Re: [PATCH 3/3] [BUGFIX] x86/x86_64: fix IRQ migration triggered active device IRQ interrruption

From: Eric W. Biederman
Date: Tue Apr 28 2009 - 06:28:03 EST


Gary Hade <garyhade@xxxxxxxxxx> writes:

> The I/O redirection table register write with the remote
> IRR set issue has reproduced on every IBM System x server
> I have tried including the x460, x3850, x3550 M2, and x3950 M2.
> Nobody has responded to my request to test for the presence
> of this issue on non-IBM systems but I think it is pretty safe
> to assume that the problem is not IBM specific.

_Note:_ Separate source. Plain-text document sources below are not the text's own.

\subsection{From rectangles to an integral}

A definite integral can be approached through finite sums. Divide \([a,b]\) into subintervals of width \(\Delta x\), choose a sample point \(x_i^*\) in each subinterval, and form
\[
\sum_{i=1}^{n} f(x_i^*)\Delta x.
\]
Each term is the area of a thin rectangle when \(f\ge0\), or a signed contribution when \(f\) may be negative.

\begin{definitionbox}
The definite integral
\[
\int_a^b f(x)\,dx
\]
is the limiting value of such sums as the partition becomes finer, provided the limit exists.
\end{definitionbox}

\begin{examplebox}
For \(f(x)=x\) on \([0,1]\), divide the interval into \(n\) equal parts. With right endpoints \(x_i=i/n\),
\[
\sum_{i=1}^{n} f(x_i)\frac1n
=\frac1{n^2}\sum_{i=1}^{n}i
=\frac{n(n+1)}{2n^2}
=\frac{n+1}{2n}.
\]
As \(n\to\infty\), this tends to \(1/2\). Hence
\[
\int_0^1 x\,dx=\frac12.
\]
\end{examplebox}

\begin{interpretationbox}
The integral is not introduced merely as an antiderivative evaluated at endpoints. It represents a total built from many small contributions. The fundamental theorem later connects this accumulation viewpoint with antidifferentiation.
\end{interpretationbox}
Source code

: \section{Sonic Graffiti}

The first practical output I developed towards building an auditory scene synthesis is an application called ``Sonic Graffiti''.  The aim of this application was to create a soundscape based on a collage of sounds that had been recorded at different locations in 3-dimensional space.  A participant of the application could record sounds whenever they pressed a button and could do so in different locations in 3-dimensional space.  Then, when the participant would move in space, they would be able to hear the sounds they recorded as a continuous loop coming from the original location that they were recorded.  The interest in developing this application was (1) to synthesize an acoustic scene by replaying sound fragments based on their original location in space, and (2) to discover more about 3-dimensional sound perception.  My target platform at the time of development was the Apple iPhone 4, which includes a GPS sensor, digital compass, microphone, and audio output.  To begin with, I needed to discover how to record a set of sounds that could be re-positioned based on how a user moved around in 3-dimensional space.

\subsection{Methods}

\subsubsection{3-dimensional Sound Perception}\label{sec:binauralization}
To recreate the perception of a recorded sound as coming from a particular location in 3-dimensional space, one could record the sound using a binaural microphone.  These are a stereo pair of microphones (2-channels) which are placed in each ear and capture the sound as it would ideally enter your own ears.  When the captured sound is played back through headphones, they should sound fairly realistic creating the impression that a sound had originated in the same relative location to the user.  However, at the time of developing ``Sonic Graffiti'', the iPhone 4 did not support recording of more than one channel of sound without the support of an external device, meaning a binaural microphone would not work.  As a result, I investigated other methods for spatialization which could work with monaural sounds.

There is no question. The problem can be verified from a simple
code inspection. It results from the brokenness of the current
fixup_irqs.

Your suggested change at the very least is likely to result in
dropped irqs at runtime. Something some drivers do not
tolerate well.

> After incorporating the fix that avoids writes to the
> the I/O redirection table registers while the remote IRR
> bit is set, I have _not_ observed any other issues that
> might be related to the ioapic fragility that you mentioned.
> This of course does not prove that you are wrong and that
> there is not a need for the changes you are suggesting.
> However, until someone has the bandwidth to tackle the difficult
> changes that you suggest, I propose that we continue to repair
> problems that are found in the current implementation with fixes
> such as those that I provided.

The changes I suggest are not difficult.

How is APIC routing setup on your hardware?
"Setting APIC routing to flat" Is what my laptop reports.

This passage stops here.